Wednesday, March 25, 2015

                                      Crucifixion


                                                                                 For Miguel Benitez



The moon could stop itself at last through the ultra-white curve
            of the horses.
A ray of violet light that escaped the wound
projected in the sky the instant of a dead child’s
            circumcision.

The blood poured down the mountain and the angels searched for it
but the chalices were of wind and at last they could fill its shoes.
Lame dogs smoked their pipes and a hot leather
             pain
made grey the rounded lips of those who vomited
             in the corners.
And great howlings arrived from the south in an arid night.
And the moon burned with its candles the horses’
             phallus.
A tailor, specialist in purple,
buried the three female saints
and tutored a skull by the window’s glass.
Three boys in the slums circled around a white camel
that cried astonished because at dawn
it must pass without remedy through the eye of a needle.
Oh cross!  Oh nails!  Oh thorn!
Oh cleaved thorn in the bone waiting for the planets to
              oxidize!
Since no one could turn their head, the sky could unmask.
And then one could hear the great voice and the Pharisees said:
-- That damned cow has teats full of milk.
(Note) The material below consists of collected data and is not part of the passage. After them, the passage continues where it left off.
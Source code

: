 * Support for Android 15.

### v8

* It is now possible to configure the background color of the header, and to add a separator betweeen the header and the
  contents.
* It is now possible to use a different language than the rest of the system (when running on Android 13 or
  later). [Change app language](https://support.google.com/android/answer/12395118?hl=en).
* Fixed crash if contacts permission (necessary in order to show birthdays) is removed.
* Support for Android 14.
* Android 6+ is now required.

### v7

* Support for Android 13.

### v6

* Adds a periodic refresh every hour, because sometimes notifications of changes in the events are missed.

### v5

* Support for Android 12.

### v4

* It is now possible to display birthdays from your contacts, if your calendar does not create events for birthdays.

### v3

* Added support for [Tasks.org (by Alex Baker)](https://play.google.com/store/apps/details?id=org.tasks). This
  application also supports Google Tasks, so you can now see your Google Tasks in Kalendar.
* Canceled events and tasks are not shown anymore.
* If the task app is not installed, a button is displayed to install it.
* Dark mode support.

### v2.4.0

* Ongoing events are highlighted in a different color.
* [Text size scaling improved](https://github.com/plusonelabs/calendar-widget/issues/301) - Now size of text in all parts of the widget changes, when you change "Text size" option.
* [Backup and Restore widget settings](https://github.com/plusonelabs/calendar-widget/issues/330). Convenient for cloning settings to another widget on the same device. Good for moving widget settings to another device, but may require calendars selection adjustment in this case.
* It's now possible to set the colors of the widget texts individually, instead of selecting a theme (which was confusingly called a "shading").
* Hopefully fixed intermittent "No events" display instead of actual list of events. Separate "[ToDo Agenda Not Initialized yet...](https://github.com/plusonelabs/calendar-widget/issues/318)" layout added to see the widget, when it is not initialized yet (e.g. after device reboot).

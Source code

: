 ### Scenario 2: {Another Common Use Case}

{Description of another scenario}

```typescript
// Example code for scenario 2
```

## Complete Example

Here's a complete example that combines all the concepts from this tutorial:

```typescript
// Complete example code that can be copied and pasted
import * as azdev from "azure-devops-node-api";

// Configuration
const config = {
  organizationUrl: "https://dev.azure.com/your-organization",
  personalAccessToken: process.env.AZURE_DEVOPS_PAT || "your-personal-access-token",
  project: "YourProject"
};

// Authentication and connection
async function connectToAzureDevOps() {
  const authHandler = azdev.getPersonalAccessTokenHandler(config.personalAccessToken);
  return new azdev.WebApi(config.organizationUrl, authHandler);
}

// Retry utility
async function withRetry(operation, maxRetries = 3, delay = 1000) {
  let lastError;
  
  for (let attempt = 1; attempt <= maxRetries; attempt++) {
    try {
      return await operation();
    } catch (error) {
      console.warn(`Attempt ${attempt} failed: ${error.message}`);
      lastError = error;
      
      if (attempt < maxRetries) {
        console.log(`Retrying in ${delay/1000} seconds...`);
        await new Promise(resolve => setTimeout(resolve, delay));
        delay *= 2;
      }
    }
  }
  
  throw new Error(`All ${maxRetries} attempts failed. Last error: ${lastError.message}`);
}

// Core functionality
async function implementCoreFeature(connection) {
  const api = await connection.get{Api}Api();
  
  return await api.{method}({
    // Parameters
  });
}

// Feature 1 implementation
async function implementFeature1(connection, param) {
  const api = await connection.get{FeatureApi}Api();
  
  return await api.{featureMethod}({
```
The throng closed shut the doors
and the rain fell in the streets determined to moisten the heart
while the afternoon became turgid with beatings and woodcutters
and the dark city agonized under the hammers
            of carpenters.
-- That damned cow
has teats of buckshot --,
said the Pharisees.
But the blood wet their feet and the filthy spirits
shattered blisters of lagoons over the walls
            of the temple.
We knew the precise moment of the salvation of our
             lives
because the moon washed the horses’ burns
             with water.
And so the cold ones left singing their songs
and the frogs ignited their tinderbox along the double banks
             of the river.
-- That damned cow, damned, damned,
will not let us sleep --, said the Pharisees,
and they left their houses for the tumult of the street,
pushing aside drunks and spitting salt
             of the sacrificed
while the blood followed them with the bleat of a lamb.


                                           *


It was so
and the earth awoke hurling tremulous moth rivers.